[Extracted data entries]
►
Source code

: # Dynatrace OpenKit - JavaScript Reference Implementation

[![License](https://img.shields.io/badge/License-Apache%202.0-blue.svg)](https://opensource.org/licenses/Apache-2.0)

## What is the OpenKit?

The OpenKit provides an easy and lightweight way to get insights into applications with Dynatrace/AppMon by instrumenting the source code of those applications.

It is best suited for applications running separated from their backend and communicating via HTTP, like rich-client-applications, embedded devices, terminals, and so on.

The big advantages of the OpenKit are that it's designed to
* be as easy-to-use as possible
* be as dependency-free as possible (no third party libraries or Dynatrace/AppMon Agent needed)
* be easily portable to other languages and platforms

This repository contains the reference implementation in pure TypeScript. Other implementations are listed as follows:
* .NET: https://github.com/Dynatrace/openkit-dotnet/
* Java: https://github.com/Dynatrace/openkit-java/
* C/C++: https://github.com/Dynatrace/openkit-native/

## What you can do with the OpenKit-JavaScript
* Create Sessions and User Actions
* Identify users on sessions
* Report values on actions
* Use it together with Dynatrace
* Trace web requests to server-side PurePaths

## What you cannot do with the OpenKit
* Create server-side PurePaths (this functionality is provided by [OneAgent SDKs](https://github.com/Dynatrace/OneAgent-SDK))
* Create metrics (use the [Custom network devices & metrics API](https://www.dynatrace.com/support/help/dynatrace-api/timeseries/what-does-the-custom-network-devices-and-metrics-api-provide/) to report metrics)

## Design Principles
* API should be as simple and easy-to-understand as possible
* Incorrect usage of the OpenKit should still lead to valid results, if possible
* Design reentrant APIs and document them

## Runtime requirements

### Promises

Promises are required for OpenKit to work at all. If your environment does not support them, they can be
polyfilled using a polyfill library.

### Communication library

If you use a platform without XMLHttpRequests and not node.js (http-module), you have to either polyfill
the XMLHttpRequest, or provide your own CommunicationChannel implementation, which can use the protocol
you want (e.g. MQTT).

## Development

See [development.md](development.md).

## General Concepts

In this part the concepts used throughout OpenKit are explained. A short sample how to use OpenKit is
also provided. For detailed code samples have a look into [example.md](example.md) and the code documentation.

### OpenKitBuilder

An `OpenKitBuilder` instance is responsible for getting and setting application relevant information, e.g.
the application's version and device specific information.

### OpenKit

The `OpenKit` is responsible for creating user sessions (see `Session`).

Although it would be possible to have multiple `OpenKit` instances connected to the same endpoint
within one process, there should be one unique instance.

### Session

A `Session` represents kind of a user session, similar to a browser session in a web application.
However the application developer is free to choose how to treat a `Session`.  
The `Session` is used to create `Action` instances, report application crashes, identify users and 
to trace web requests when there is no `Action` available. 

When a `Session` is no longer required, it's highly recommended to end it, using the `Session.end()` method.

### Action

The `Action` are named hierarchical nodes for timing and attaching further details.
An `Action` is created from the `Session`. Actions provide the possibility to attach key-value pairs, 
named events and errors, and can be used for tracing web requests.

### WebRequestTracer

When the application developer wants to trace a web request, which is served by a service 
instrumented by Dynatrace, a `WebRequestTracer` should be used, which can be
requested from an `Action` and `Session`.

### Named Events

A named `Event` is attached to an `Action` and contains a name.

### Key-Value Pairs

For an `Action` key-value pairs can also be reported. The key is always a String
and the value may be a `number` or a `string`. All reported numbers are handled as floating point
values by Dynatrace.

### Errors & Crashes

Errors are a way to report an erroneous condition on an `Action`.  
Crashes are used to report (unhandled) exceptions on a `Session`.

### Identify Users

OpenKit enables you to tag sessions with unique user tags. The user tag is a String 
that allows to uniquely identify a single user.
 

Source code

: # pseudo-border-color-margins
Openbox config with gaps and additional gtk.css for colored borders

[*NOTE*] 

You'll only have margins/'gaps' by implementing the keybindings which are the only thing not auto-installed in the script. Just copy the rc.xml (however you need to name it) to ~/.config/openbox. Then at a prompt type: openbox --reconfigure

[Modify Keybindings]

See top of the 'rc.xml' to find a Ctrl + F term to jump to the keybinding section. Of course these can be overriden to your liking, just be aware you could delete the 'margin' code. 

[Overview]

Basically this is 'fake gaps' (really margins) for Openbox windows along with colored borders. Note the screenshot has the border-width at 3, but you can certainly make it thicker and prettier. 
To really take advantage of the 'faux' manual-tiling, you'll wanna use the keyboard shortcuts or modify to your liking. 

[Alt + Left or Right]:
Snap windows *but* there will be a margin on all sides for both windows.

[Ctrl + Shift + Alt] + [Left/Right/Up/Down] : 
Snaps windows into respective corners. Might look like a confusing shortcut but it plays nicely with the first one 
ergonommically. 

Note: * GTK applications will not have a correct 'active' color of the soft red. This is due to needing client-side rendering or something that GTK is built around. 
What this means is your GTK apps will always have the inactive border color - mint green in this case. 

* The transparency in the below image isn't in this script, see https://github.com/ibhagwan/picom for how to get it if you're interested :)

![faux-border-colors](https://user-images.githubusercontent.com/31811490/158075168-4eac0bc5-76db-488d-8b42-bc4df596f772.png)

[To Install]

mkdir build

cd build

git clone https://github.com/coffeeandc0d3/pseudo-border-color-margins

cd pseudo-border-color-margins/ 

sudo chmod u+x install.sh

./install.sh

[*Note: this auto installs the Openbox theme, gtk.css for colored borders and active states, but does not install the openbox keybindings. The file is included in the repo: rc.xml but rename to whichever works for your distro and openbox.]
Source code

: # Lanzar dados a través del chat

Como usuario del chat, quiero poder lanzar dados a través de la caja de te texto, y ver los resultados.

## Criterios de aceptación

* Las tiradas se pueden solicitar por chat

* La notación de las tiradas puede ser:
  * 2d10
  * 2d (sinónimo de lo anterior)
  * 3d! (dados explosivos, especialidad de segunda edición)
◄
- WHAT THE TASK REQUIRES: What you return should be the lines from the beginning of the records through the one that contains "by [OneAgent SDKs](https://github.com/Dynatrace/OneAgent-SDK))", repeated exactly and with no additions.

- RESULT BELOW:
Source code

: # Dynatrace OpenKit - JavaScript Reference Implementation

[![License](https://img.shields.io/badge/License-Apache%202.0-blue.svg)](https://opensource.org/licenses/Apache-2.0)

## What is the OpenKit?

The OpenKit provides an easy and lightweight way to get insights into applications with Dynatrace/AppMon by instrumenting the source code of those applications.

It is best suited for applications running separated from their backend and communicating via HTTP, like rich-client-applications, embedded devices, terminals, and so on.

The big advantages of the OpenKit are that it's designed to
* be as easy-to-use as possible
* be as dependency-free as possible (no third party libraries or Dynatrace/AppMon Agent needed)
* be easily portable to other languages and platforms

This repository contains the reference implementation in pure TypeScript. Other implementations are listed as follows:
* .NET: https://github.com/Dynatrace/openkit-dotnet/
* Java: https://github.com/Dynatrace/openkit-java/
* C/C++: https://github.com/Dynatrace/openkit-native/

## What you can do with the OpenKit-JavaScript
* Create Sessions and User Actions
* Identify users on sessions
* Report values on actions
* Use it together with Dynatrace
* Trace web requests to server-side PurePaths

## What you cannot do with the OpenKit
* Create server-side PurePaths (this functionality is provided by [OneAgent SDKs](https://github.com/Dynatrace/OneAgent-SDK))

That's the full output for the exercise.